From the above scatterplot, it can be observed that the majority of POIs have a meager value of deferral payments as compared to the deferral_payments of non-POIs. We can also observe there are two outliers. The one having a high value of total_payments is a POI, and the other outlier with a high value of deferral payments is a non-POI. Hence, removing the non-POI outlier.

# Finding the non-POI employee having maximum 'deferral_payments'
enron_df_new['deferral_payments'].argmax()

'FREVERT MARK A'

# Removing the non-POI employee having maximum 'deferral_payments'
enron_df_new.drop('FREVERT MARK A', axis = 0, inplace = True)

Financial Features : `long_term_incentive`¶

Making a scatterplot to check the long_term_incentive of different Enron employees.

# Finding out the integer index locations of POIs and non-POIs
poi_rs = []
non_poi_rs = []
for i in range(len(enron_df_new['poi'])):
    if enron_df_new['poi'][i] == True:
        poi_rs.append(i+1)
    else:
        non_poi_rs.append(i+1)

# Making a scatterplot
plt.scatter(non_poi_rs,
            enron_df_new['long_term_incentive'][enron_df_new['poi'] == False],
            color = 'b', label = 'Not-POI')

plt.scatter(poi_rs,
            enron_df_new['long_term_incentive'][enron_df_new['poi'] == True],
            color = 'r', label = 'POI')

plt.xlabel('Employees')
plt.ylabel('long_term_incentive')
plt.title("Scatterplot of Employee Number with long_term_incentive")
plt.legend(loc='upper left')
plt.show()

One employee has a very high value of long_term_incentive, so considering this point as an outlier and removing it.

enron_df_new['long_term_incentive'].argmax()

'MARTIN AMANDA K'

enron_df_new.drop('MARTIN AMANDA K', axis = 0, inplace = True)

Financial Features : `restricted_stock` and `restricted_stock_deferred`¶

# Scatterplot of restricted_stock vs 'restricted_stock_deferred' w.r.t POI

plt.scatter(enron_df_new['restricted_stock'][enron_df_new['poi'] == False],
            enron_df_new['restricted_stock_deferred'][enron_df_new['poi'] == False],
            color = 'b', label = 'Not-POI')

plt.scatter(enron_df_new['restricted_stock'][enron_df_new['poi'] == True],
            enron_df_new['restricted_stock_deferred'][enron_df_new['poi'] == True],
            color = 'r', label = 'POI')

    
plt.xlabel('restricted_stock')
plt.ylabel('restricted_stock_deferred')
plt.title("Scatterplot of restricted_stock vs 'restricted_stock_deferred' w.r.t POI")
plt.legend(loc='upper right')
plt.show()

enron_df_new['restricted_stock_deferred'].argmax()

'BHATNAGAR SANJAY'

There is an obtained outlier in the feature restricted_stock_deferred.
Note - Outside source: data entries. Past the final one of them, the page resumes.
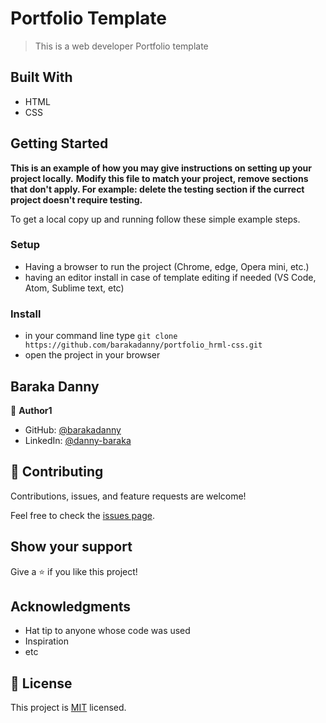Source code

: # Portfolio Template

> This is a web developer Portfolio template

## Built With

- HTML
- CSS

## Getting Started

**This is an example of how you may give instructions on setting up your project locally.**
**Modify this file to match your project, remove sections that don't apply. For example: delete the testing section if the currect project doesn't require testing.**

To get a local copy up and running follow these simple example steps.

### Setup

- Having a browser to run the project (Chrome, edge, Opera mini, etc.)
- having an editor install in case of template editing if needed (VS Code, Atom, Sublime text, etc)

### Install

- in your command line type `git clone https://github.com/barakadanny/portfolio_hrml-css.git`
- open the project in your browser

## Baraka Danny

👤 **Author1**

- GitHub: [@barakadanny](https://github.com/barakadanny)
- LinkedIn: [@danny-baraka](https://www.linkedin.com/in/danny-baraka-589156169/)

## 🤝 Contributing

Contributions, issues, and feature requests are welcome!

Feel free to check the [issues page](https://github.com/barakadanny/portfolio_hrml-css/issues).

## Show your support

Give a ⭐️ if you like this project!

## Acknowledgments

- Hat tip to anyone whose code was used
- Inspiration
- etc

## 📝 License

This project is [MIT](./MIT.md) licensed.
Taking a quick look at the values of restricted_stock_deferred most of the values are zeros, and the remaining few are negative values. The outlier found here is the Enron employee 'BHATNAGAR SANJAY' who is not a POI. Hence, this datapoint is removed. There is no exciting observation in the other axis of this graph.

enron_df_new.drop('BHATNAGAR SANJAY', axis = 0, inplace = True)

Email Features : `from_poi_to_this_person` and `from_this_person_to_poi`¶

Given that the dataset is related to the emails, it can be thought that for doing such a big scam, the POI's might frequently have communication between them via E-mails. Hence, by checking on the number of e-mails transferred between POIs and an Employee, we can guess for the involvement of that person in that scam.

plt.scatter(enron_df_new['from_poi_to_this_person'][enron_df_new['poi'] == False],
            enron_df_new['from_this_person_to_poi'][enron_df_new['poi'] == False],
            color = 'b', label = 'Not-POI')

plt.scatter(enron_df_new['from_poi_to_this_person'][enron_df_new['poi'] == True],
            enron_df_new['from_this_person_to_poi'][enron_df_new['poi'] == True],
            color = 'r', label = 'POI')

    
plt.xlabel('from_poi_to_this_person')
plt.ylabel('from_this_person_to_poi')
plt.title("Scatterplot of count of from and to mails between poi and this_person w.r.t POI")
plt.legend(loc='upper right')
plt.show()

This scatterplot shows the relationship between the count of emails sent to and fro among different employees of Enron. I think a different feature showing the proportion of mail sent by employees and POI to each other will be more helpful in finding the POI. As POIs are more likely to have more communications with other POIs as compared to communication with other non-POIS, two new features are created.

Features created: `fraction_mail_from_poi` and `fraction_mail_to_poi` <a id=#new_features_2></a>¶

enron_df_new['fraction_mail_from_poi'] = enron_df_new['from_poi_to_this_person']/enron_df_new['from_messages'] 
enron_df_new['fraction_mail_to_poi'] = enron_df_new['from_this_person_to_poi']/enron_df_new['to_messages']

# Scatterplot of fraction of mails from and to between poi and this_person w.r.t POI
plt.scatter(enron_df_new['fraction_mail_from_poi'][enron_df_new['poi'] == False],
            enron_df_new['fraction_mail_to_poi'][enron_df_new['poi'] == False],
            color = 'b', label = 'Not-POI')

plt.scatter(enron_df_new['fraction_mail_from_poi'][enron_df_new['poi'] == True],
            enron_df_new['fraction_mail_to_poi'][enron_df_new['poi'] == True],
            color = 'r', label = 'POI')

    
plt.xlabel('fraction_mail_from_poi')
plt.ylabel('fraction_mail_to_poi')
plt.title("Scatterplot of fraction of mails between poi and this_person w.r.t POI")
plt.legend(loc='upper right')
plt.show()

From the above figure, the difference between POs and non-POI points can be clearly classified. The red dots representing POIs are more distinct, have higher values and are more separate from the non-POI blue points.

II. Feature Processing¶

Question 2: What features did you end up using your POI identifier, and what selection process did you use to pick them? Did you have to do any scaling? Why or why not? As part of the assignment, you should attempt to engineer your feature that does not come ready-made in the dataset – explain what feature you tried to make, and the rationale behind it.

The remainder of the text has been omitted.